» **Material for this task**

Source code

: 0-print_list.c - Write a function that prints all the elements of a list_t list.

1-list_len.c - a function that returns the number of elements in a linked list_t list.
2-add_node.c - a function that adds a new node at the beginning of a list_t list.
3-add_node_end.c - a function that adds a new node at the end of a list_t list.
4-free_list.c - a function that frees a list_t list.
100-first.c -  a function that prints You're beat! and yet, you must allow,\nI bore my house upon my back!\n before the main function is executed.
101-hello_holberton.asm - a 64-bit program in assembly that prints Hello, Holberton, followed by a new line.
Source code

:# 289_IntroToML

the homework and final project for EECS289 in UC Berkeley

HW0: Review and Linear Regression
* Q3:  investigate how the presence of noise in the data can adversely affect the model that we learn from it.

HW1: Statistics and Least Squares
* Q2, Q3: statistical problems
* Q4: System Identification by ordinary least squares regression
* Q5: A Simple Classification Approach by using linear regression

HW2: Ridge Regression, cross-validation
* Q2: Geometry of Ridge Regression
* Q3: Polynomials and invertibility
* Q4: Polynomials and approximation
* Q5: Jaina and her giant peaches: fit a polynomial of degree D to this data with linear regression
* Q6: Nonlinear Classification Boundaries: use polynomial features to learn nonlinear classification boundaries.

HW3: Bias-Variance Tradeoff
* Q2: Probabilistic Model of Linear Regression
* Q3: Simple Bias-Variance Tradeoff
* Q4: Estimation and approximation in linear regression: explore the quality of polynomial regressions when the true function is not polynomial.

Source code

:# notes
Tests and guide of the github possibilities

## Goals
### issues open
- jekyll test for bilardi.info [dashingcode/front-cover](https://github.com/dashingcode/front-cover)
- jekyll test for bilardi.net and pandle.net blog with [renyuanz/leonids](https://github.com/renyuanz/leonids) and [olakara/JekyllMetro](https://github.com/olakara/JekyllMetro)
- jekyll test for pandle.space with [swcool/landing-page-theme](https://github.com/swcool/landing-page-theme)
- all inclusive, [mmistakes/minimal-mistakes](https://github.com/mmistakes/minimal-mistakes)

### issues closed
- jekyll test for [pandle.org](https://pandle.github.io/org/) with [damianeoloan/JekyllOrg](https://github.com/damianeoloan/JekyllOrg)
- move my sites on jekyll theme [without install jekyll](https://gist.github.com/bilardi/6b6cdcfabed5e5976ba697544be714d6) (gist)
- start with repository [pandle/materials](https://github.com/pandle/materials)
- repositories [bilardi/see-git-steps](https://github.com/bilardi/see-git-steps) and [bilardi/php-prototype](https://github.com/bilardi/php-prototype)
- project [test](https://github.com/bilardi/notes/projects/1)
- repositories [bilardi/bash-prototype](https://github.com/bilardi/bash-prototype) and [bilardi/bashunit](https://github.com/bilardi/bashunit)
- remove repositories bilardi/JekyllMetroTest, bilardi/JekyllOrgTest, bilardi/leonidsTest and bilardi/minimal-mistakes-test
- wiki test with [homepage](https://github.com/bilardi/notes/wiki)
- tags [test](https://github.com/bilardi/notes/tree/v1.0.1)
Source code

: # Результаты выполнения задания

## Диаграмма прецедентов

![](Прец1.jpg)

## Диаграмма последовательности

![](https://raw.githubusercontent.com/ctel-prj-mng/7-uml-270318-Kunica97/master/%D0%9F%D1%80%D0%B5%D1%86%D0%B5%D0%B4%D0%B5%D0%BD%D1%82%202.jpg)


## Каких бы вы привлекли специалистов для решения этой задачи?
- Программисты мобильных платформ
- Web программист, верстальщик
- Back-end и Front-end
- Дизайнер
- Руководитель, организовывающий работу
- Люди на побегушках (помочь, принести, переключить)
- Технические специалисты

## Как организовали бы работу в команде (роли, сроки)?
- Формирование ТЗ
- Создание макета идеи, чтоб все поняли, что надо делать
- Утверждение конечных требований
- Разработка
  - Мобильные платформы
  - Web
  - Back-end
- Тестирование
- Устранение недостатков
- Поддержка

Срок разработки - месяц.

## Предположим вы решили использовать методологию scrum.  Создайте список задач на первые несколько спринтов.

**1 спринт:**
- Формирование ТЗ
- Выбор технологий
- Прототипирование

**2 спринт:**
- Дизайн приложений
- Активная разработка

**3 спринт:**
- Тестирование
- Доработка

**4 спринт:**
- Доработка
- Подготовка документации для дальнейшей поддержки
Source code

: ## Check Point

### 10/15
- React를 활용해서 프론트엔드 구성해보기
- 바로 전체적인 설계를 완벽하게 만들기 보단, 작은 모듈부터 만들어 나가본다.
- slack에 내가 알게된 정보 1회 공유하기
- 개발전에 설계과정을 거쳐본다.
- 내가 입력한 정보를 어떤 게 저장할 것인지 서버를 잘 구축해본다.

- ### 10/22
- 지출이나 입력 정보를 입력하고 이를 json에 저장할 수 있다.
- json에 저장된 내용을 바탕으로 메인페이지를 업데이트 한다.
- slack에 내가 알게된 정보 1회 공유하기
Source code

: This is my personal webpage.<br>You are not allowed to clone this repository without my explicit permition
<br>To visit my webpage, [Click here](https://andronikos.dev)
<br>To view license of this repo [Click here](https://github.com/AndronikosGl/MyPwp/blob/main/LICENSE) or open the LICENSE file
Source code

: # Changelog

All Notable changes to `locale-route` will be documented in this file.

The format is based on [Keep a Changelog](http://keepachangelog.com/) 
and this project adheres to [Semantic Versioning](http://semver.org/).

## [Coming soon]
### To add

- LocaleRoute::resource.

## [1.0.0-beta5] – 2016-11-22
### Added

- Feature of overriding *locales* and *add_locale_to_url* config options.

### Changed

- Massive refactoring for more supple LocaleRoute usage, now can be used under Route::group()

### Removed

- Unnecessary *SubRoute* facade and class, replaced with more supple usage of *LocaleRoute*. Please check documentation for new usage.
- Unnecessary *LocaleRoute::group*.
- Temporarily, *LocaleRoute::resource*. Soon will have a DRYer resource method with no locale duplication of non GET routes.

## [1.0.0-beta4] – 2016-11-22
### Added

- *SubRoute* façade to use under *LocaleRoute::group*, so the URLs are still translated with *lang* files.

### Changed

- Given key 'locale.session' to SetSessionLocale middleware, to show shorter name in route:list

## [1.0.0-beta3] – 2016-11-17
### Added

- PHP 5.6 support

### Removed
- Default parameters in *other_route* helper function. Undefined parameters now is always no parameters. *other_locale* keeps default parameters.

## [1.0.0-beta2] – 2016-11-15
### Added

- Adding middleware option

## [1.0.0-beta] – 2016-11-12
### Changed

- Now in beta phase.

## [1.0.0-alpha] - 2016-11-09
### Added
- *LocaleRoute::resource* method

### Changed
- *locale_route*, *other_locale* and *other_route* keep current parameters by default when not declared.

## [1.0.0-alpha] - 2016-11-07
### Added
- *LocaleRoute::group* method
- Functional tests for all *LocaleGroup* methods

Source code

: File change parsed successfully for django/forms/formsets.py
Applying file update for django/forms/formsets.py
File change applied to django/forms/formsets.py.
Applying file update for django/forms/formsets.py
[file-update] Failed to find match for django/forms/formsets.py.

» **Work order**
How many lines in the listing contain "data"? Answer with the number alone.

» **Answer box**
2